Type checker for haskell-src-exts (was: Typechecking Using GHC API)

On Thu, Dec 15, 2011 at 11:07, Niklas Broberg wrote:
Envisioned: The function you ask for can definitely be written for haskell-src-exts, which I know you are currently using. I just need to complete my type checker for haskell-src-exts first. Which is not a small task, but one that has been started.
That's good to know! I presume it's something like Haskell98 to start with? I'd be even more impressed (and possibly also concerned for your health) if you were going to tackle all of the extensions! I've been trying to find a student to write a haskell-src-exts type checker for me.

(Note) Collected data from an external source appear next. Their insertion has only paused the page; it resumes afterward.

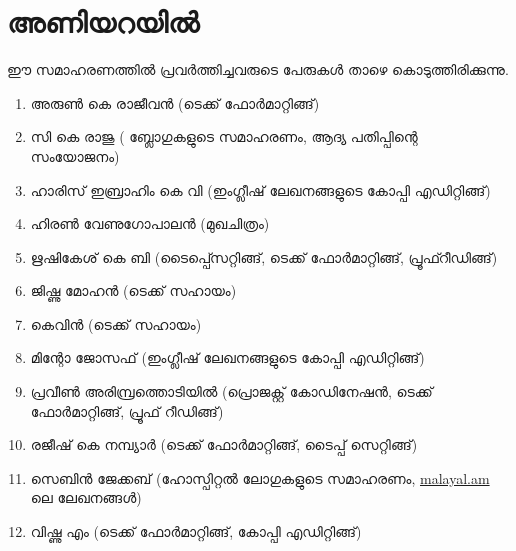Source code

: \section*{അണിയറയില്‍}

ഈ സമാഹരണത്തില്‍ പ്രവര്‍ത്തിച്ചവരുടെ പേരുകള്‍ താഴെ കൊടുത്തിരിക്കുന്നു. 

\begin{enumerate}
 \item അരുണ്‍ കെ രാജീവന്‍ (ടെക്ക് ഫോര്‍മാറ്റിങ്ങ്)
 \item സി കെ രാജു ( ബ്ലോഗുകളുടെ സമാഹരണം, ആദ്യ പതിപ്പിന്റെ സംയോജനം)
 \item ഹാരിസ് ഇബ്രാഹിം  കെ വി  (ഇംഗ്ലീഷ് ലേഖനങ്ങളുടെ കോപ്പി എഡിറ്റിങ്ങ്)
 \item ഹിരണ്‍ വേണുഗോപാലന്‍ (മുഖചിത്രം)
 \item ഋഷികേശ് കെ ബി (ടൈപ്പ്സെറ്റിങ്ങ്, ടെക്ക് ഫോര്‍മാറ്റിങ്ങ്, പ്രൂഫ്റീഡിങ്ങ്)
 \item ജിഷ്ണു മോഹന്‍ (ടെക്ക് സഹായം)  
 \item കെവിന്‍ (ടെക്ക് സഹായം)
 \item മിന്റോ ജോസഫ് (ഇംഗ്ലീഷ് ലേഖനങ്ങളുടെ കോപ്പി എഡിറ്റിങ്ങ്)
 \item പ്രവീണ്‍ അരിമ്പ്രത്തൊടിയില്‍ (പ്രൊജക്റ്റ് കോഡിനേഷന്‍, ടെക്ക് ഫോര്‍മാറ്റിങ്ങ്, പ്രൂഫ് റീഡിങ്ങ്)
 \item രജീഷ് കെ നമ്പ്യാര്‍ (ടെക്ക് ഫോര്‍മാറ്റിങ്ങ്, ടൈപ്പ് സെറ്റിങ്ങ്)
 \item സെബിന്‍ ജേക്കബ് (ഹോസ്പിറ്റല്‍ ലോഗുകളുടെ സമാഹരണം, \url{malayal.am} ലെ ലേഖനങ്ങള്‍)
 \item വിഷ്ണു എം (ടെക്ക് ഫോര്‍മാറ്റിങ്ങ്, കോപ്പി എഡിറ്റിങ്ങ്)
\end{enumerate}

\newpage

It should use a particular kind of mechanism though, using constraints similar to [1]. Then, I want to adapt that to do transformations. What approach are you using? Maybe I can somehow steal your work... ;) Regards, Sean [1] http://www.staff.science.uu.nl/~heere112/phdthesis/

What exactly are the hopes for such a type checker? I can understand
it being interesting as a research project, but as a realistic tools
there are two huge issues:
1. It's going to take a LOT of time to reach feature parity with
GHC's type checker.
2. Assuming that can be done, how is it going to be maintained and
kept up to date with GHC?
If it is going to be used as a development tool, both of these are a
major requirement. I haven't looked into the issues, but I'd expect
it would be more realistic (although definitely not trivial) to
translate from GHC's internal AST into an annotated haskell-src-exts
AST.
On 15 December 2011 16:33, Sean Leather
On Thu, Dec 15, 2011 at 11:07, Niklas Broberg wrote:
Envisioned: The function you ask for can definitely be written for haskell-src-exts, which I know you are currently using. I just need to complete my type checker for haskell-src-exts first. Which is not a small task, but one that has been started.
That's good to know! I presume it's something like Haskell98 to start with? I'd be even more impressed (and possibly also concerned for your health) if you were going to tackle all of the extensions!

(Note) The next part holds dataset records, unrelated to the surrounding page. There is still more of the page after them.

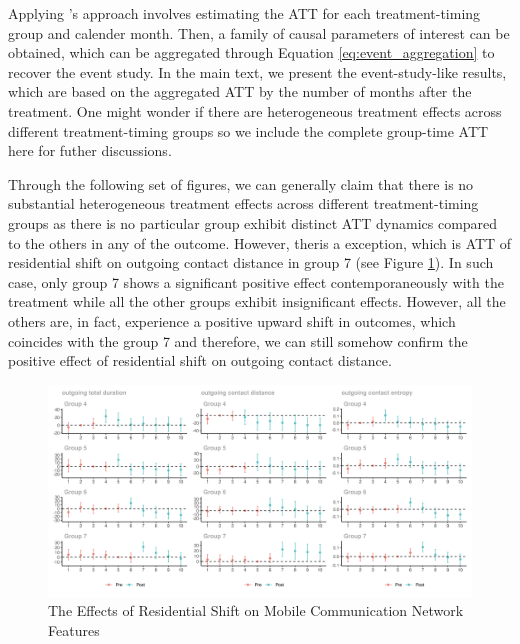 
\label{complete_group_time_att_dynamics}
Applying \cite{callaway2021difference}'s approach involves estimating the ATT for each treatment-timing group and calender month. Then, a family of causal parameters of interest can be obtained, which can be aggregated through Equation \ref{eq:event_aggregation} to recover the event study. In the main text, we present the event-study-like results, which are based on the aggregated ATT by the number of months after the treatment. One might wonder if there are heterogeneous treatment effects across different treatment-timing groups so we include the complete group-time ATT here for futher discussions.

Through the following set of figures, we can generally claim that there is no substantial heterogeneous treatment effects across different treatment-timing groups as there is no particular group exhibit distinct ATT dynamics compared to the others in any of the outcome. However, theris a exception, which is ATT of residential shift on outgoing contact distance in group 7 (see Figure \ref{fig:attgt_residential_shift_mobile_communication_network}). In such case, only group 7 shows a significant positive effect contemporaneously with the treatment while all the other groups exhibit insignificant effects. However, all the others are, in fact, experience a positive upward shift in outcomes, which coincides with the group 7 and therefore, we can still somehow confirm the positive effect of residential shift on outgoing contact distance.

\clearpage\newpage
\begin{figure}[ht!]
\centering
\caption{The Effects of Residential Shift on Mobile Communication Network Features}


\includegraphics[width=1.5\textwidth, angle=90]{figures/csdid/cohort_specific_ATT_dynamics/residential_shift_mobile_communication_network.png}

\label{fig:attgt_residential_shift_mobile_communication_network}
\end{figure}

I've been trying to find a student to write a haskell-src-exts type checker for me. It should use a particular kind of mechanism though, using constraints similar to [1]. Then, I want to adapt that to do transformations. What approach are you using? Maybe I can somehow steal your work... ;)
Regards, Sean
[1] http://www.staff.science.uu.nl/~heere112/phdthesis/
_______________________________________________ Haskell-Cafe mailing list Haskell-Cafe@haskell.org http://www.haskell.org/mailman/listinfo/haskell-cafe
-- Push the envelope. Watch it bend.

On Thu, Dec 15, 2011 at 6:24 PM, Thomas Schilling
What exactly are the hopes for such a type checker? I can understand it being interesting as a research project, but as a realistic tools there are two huge issues:
1. It's going to take a LOT of time to reach feature parity with GHC's type checker.
2. Assuming that can be done, how is it going to be maintained and kept up to date with GHC?

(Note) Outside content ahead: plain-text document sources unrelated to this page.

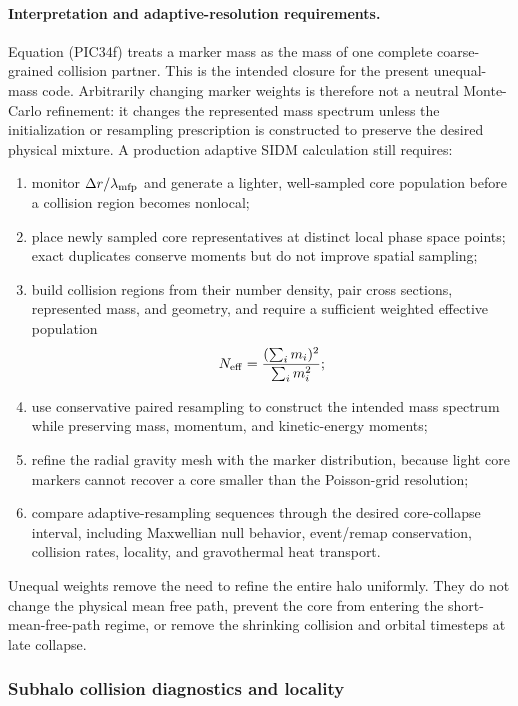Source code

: \paragraph{Interpretation and adaptive-resolution requirements.}
Equation (PIC34f) treats a marker mass as the mass of one complete
coarse-grained collision partner.  This is the intended closure for the
present unequal-mass code.  Arbitrarily changing marker weights is therefore
not a neutral Monte-Carlo refinement: it changes the represented mass
spectrum unless the initialization or resampling prescription is constructed
to preserve the desired physical mixture.  A production adaptive SIDM
calculation still requires:
\begin{enumerate}
\item monitor \(\Delta r/\lambda_{\rm mfp}\) and generate a lighter,
      well-sampled core population before a collision region becomes nonlocal;
\item place newly sampled core representatives at distinct local phase space
      points; exact duplicates conserve moments but do not improve spatial
      sampling;
\item build collision regions from their number density, pair cross sections,
      represented mass, and geometry, and
      require a sufficient weighted effective population
      \[
       N_{\rm eff}=
       \frac{(\sum_i m_i)^2}{\sum_i m_i^2};
      \]
\item use conservative paired resampling to construct the intended mass
      spectrum while preserving mass, momentum, and kinetic-energy moments;
\item refine the radial gravity mesh with the marker distribution, because
      light core markers cannot recover a core smaller than the Poisson-grid
      resolution;
\item compare adaptive-resampling sequences through the desired core-collapse
      interval, including Maxwellian null behavior, event/remap conservation,
      collision rates, locality, and gravothermal heat transport.
\end{enumerate}
Unequal weights remove the need to refine the entire halo uniformly.  They do
not change the physical mean free path, prevent the core from entering the
short-mean-free-path regime, or remove the shrinking collision and orbital
timesteps at late collapse.

\subsubsection{Subhalo collision diagnostics and locality}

If it is going to be used as a development tool, both of these are a major requirement. I haven't looked into the issues, but I'd expect it would be more realistic (although definitely not trivial) to translate from GHC's internal AST into an annotated haskell-src-exts AST.
With all due respect, the sentiments you give voice to here are a large part of what drives me to do this project in the first place. Haskell is not GHC, and I think that the very dominant position of GHC many times leads to ill thought-through extensions. Since GHC has no competitor, often extensions (meaning behavior as denoted and delimited by some -X flag) are based on what is most convenient from the implementation point of view, rather than what would give the most consistent, logical and modular user experience (not to mention third-party-tool-implementor-trying-to-support-GHC-extensions experience). As such, I'm not primarily doing this project to get a development tool out, even if that certainly is a very neat thing. I'm just as much doing it to provide a Haskell (front-end) implementation that can serve as a better reference than GHC, one that very explicitly does *not* choose the convenient route to what constitutes an extension, and instead attempts to apply rigid consistency and modularity between extensions. Also, just like for haskell-src-exts I hope to build the type checker from the roots with the user interface as a core design goal, not as a tacked-on afterthought. Mind you, in no way do I intend any major criticism towards GHC or its implementors. GHC is a truly amazing piece of software, indeed it's probably my personal favorite piece of software of all times. That does not mean it comes free of quirks and shady corners though, and it is my hope that by doing what I do I can help shine a light on them. Answering your specific issues: 1) Yes, it's a lot of work. Probably not half as much as you'd think though, see my previous mail about walking in the footsteps of giants. But beyond that, I think it's work that truly needs to be done, for the greater good of Haskell. 2) Well, I think I've done a reasonably good job keeping haskell-src-exts up to date so far, even if the last year has been pretty bad in that regard (writing a PhD thesis will do that to you). I'll keep doing it for the type checker as well. But I am but one man, so if anyone else feels like joining the project then they are more than welcome to. Sort-of-3) Yes, both implementation and maintenance are likely going to be far more costly than the alternative to do a translation via the GHC API. I'm not interested in that alternative though. Cheers, /Niklas

On 16 December 2011 17:44, Niklas Broberg
With all due respect, the sentiments you give voice to here are a large part of what drives me to do this project in the first place. Haskell is not GHC, and I think that the very dominant position of GHC many times leads to ill thought-through extensions. Since GHC has no competitor, often extensions (meaning behavior as denoted and delimited by some -X flag) are based on what is most convenient from the implementation point of view, rather than what would give the most consistent, logical and modular user experience (not to mention third-party-tool-implementor-trying-to-support-GHC-extensions experience).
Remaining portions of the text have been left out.